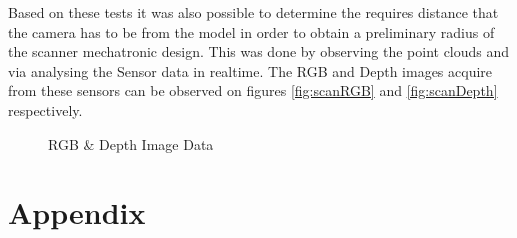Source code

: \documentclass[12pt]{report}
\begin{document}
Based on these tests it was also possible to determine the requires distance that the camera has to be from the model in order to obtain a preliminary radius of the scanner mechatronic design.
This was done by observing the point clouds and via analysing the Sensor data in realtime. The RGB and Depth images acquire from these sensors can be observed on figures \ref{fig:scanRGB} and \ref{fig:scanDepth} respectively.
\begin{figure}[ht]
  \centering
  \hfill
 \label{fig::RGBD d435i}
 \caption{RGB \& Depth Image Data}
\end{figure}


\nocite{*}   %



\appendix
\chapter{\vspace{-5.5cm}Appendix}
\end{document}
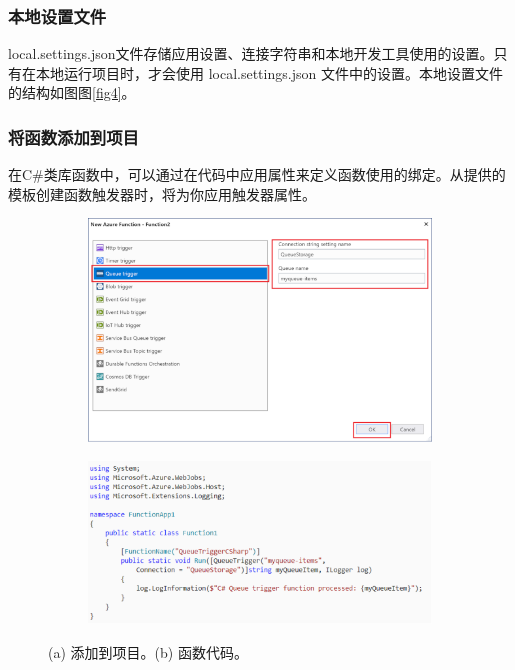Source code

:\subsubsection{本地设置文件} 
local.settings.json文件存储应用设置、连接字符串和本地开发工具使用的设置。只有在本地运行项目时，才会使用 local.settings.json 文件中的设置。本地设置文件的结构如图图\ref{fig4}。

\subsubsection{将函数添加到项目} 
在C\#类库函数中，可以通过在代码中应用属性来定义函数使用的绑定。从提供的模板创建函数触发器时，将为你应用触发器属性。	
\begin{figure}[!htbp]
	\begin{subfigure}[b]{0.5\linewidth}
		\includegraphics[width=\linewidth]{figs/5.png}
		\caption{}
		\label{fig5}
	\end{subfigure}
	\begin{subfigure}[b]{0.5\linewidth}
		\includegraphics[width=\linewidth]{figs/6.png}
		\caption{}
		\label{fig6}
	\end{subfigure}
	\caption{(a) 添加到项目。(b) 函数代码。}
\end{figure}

........

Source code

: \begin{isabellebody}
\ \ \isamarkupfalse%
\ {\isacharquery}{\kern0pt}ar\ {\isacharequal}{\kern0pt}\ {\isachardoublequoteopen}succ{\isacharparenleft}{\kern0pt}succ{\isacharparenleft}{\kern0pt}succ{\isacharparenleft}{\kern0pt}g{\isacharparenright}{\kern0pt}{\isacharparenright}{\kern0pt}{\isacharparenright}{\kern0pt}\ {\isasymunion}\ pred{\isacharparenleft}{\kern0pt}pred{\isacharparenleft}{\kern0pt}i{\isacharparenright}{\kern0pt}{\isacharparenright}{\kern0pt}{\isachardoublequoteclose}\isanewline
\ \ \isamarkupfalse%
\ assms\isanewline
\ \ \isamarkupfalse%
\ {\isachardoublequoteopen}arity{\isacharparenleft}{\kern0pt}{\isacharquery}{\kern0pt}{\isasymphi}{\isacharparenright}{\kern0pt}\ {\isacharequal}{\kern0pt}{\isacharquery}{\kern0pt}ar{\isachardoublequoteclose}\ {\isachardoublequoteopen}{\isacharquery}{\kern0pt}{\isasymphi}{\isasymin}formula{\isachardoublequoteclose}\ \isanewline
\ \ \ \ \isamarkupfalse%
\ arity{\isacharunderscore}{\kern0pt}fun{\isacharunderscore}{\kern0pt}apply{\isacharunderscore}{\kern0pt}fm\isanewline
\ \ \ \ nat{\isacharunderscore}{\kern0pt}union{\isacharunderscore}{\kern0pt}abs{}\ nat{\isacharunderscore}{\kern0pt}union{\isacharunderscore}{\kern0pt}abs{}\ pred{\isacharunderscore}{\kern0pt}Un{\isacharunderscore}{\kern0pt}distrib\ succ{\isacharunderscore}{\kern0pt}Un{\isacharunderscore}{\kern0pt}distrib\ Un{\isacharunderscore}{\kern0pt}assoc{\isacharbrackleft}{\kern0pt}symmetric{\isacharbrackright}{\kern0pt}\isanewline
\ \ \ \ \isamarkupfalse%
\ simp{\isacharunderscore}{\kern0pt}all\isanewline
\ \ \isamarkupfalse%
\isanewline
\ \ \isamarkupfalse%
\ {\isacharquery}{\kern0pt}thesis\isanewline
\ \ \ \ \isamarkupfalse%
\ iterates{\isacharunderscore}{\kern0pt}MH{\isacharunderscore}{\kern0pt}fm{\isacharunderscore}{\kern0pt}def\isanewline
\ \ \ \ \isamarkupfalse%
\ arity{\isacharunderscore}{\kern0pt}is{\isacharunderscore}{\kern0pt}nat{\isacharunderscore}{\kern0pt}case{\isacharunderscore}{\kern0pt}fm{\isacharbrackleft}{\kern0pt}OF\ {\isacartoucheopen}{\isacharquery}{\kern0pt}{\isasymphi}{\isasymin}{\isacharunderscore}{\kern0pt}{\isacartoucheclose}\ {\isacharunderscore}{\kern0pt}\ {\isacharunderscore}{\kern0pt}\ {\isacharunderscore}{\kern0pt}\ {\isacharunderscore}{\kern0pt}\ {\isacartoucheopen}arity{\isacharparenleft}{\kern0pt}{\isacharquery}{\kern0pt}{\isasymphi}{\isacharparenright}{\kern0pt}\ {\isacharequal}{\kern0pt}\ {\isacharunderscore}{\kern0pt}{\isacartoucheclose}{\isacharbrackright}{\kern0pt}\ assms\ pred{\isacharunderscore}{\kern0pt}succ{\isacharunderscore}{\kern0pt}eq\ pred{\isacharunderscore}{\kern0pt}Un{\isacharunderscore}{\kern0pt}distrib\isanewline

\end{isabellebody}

........

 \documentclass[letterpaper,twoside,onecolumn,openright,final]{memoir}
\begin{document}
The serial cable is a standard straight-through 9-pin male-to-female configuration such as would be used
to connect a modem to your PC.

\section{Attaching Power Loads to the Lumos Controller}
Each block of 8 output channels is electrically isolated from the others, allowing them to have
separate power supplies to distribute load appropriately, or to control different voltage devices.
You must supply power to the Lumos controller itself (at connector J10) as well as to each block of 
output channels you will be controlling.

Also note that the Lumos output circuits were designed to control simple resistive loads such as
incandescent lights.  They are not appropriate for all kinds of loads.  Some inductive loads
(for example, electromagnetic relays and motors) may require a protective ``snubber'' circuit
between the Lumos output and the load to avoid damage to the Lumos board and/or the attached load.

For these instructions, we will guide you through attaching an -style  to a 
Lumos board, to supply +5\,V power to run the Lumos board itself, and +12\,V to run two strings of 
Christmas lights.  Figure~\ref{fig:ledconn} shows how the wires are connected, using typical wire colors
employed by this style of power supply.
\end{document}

........

State how many lines of the entries include the word "isabellebody", giving that number by itself.

◆ Your solution ◆
2